> Task details
Look through the entries below and report every line that has "第一列为时间".

━━━━━━━━━━

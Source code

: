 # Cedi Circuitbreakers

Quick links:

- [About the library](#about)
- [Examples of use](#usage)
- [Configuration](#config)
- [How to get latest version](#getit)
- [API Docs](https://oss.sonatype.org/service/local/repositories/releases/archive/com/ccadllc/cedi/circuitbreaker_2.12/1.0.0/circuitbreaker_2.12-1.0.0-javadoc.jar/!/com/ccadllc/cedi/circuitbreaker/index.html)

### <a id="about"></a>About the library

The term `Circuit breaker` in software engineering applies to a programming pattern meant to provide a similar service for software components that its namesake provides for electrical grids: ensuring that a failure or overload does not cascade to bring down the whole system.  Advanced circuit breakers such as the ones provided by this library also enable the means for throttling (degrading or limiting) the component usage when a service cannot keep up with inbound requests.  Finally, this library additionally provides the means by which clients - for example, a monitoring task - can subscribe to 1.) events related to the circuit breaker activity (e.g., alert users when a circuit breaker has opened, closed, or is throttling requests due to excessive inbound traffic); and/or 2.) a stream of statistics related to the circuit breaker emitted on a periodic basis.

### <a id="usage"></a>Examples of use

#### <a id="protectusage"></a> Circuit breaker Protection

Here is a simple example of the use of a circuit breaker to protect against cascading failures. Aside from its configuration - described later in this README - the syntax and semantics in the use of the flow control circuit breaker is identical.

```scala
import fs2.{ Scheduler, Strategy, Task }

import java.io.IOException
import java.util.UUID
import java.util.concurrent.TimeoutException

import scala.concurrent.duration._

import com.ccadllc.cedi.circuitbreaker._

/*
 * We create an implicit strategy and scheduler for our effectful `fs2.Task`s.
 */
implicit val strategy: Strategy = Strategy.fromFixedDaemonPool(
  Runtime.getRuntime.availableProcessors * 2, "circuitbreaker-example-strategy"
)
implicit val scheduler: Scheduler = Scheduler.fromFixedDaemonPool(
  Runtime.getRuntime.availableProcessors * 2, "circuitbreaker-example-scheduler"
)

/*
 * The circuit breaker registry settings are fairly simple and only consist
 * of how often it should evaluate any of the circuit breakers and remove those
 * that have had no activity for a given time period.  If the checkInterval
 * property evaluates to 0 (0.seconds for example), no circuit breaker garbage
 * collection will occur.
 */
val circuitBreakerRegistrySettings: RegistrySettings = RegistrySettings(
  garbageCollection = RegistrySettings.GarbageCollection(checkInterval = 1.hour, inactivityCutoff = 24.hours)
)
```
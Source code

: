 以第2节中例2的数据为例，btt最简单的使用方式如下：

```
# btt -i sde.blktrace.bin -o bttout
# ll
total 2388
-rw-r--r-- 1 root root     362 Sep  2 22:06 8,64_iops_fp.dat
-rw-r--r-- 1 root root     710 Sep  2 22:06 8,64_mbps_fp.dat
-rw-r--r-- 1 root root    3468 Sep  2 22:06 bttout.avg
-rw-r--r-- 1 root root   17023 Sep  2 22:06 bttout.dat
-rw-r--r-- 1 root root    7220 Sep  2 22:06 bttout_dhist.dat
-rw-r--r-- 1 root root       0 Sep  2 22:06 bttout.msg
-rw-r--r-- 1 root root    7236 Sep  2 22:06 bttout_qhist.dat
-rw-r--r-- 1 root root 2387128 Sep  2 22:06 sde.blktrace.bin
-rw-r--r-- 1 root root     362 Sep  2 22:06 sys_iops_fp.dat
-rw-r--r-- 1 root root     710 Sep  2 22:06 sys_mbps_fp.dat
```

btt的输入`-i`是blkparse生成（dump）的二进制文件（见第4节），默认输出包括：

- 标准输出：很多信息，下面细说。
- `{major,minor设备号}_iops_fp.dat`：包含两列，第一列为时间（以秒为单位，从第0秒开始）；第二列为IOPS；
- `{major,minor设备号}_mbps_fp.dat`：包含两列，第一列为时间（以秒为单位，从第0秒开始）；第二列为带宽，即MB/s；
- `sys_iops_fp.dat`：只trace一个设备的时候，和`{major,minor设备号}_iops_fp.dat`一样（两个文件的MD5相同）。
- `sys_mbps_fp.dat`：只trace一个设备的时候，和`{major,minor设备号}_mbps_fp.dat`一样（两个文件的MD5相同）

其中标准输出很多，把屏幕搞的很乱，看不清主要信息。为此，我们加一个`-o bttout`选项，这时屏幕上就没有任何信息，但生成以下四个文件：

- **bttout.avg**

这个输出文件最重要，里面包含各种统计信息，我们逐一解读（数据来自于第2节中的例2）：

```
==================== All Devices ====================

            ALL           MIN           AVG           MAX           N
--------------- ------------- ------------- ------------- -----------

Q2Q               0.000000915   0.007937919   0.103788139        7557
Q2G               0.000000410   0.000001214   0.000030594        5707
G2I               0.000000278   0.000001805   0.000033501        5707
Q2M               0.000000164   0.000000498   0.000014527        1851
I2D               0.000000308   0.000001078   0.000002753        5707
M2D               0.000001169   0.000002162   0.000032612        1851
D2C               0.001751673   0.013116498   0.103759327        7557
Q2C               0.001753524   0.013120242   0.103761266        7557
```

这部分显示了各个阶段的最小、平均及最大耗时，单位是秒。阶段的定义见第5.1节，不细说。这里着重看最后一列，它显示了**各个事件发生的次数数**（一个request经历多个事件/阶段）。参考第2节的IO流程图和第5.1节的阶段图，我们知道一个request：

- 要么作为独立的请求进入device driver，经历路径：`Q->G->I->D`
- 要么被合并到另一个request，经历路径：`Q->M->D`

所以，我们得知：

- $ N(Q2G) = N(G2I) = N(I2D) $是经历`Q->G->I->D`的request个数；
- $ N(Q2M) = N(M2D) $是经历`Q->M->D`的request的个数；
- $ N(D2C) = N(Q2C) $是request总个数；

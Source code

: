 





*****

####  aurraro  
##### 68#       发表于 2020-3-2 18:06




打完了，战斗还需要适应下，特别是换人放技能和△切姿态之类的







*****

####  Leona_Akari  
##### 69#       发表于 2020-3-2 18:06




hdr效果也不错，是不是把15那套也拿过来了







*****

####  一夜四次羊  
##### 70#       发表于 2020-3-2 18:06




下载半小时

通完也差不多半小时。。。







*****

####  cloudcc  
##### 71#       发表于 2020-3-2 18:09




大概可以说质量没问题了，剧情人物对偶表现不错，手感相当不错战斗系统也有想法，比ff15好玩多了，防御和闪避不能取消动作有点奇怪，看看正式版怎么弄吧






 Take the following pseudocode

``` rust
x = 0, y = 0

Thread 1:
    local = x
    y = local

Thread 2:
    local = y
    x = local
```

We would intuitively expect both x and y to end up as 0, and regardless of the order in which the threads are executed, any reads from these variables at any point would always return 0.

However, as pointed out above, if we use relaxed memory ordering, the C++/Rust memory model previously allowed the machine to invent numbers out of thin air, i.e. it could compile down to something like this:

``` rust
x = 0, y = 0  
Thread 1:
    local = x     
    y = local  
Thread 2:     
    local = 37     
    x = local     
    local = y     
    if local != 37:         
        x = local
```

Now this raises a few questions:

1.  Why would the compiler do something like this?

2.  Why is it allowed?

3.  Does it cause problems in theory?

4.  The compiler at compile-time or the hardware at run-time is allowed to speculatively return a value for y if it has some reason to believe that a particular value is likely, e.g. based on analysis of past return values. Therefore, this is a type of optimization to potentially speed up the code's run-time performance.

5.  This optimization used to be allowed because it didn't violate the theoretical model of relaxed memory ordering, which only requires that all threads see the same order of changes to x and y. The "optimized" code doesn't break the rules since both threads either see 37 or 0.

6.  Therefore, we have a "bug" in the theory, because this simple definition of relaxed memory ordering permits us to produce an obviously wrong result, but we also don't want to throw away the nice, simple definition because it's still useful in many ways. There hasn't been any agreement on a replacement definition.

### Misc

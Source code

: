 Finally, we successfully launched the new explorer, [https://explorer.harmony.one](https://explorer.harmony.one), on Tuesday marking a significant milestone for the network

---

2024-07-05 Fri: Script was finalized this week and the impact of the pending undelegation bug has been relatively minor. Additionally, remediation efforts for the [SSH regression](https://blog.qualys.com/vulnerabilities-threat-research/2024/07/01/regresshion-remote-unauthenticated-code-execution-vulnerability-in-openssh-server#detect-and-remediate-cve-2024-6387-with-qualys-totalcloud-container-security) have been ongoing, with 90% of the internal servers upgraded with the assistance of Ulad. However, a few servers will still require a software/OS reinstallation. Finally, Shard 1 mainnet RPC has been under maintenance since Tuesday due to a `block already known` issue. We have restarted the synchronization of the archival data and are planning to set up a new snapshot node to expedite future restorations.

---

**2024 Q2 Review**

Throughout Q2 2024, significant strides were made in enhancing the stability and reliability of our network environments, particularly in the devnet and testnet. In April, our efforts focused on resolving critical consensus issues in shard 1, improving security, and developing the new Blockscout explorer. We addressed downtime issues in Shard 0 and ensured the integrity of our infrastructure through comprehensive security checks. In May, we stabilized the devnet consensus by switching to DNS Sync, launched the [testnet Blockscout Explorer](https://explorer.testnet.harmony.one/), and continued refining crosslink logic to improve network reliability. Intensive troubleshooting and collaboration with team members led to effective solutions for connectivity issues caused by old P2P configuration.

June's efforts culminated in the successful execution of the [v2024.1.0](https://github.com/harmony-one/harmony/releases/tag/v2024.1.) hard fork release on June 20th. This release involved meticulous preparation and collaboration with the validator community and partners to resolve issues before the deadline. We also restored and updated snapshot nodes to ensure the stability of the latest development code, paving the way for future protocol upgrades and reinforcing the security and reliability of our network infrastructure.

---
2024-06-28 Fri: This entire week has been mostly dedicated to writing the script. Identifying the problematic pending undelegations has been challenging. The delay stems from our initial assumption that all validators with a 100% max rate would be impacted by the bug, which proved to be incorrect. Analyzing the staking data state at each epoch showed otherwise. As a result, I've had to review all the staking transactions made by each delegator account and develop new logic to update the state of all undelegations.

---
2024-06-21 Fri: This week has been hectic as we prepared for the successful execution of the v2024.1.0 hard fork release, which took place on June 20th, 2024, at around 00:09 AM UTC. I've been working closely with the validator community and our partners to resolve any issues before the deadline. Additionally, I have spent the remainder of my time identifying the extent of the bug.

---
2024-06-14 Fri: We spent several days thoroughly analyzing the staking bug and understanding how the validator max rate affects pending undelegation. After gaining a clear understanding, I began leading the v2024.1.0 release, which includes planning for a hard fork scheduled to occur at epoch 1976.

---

━━━━━━━━━━

> Final answer
- `{major,minor设备号}_iops_fp.dat`：包含两列，第一列为时间（以秒为单位，从第0秒开始）；第二列为IOPS；
- `{major,minor设备号}_mbps_fp.dat`：包含两列，第一列为时间（以秒为单位，从第0秒开始）；第二列为带宽，即MB/s；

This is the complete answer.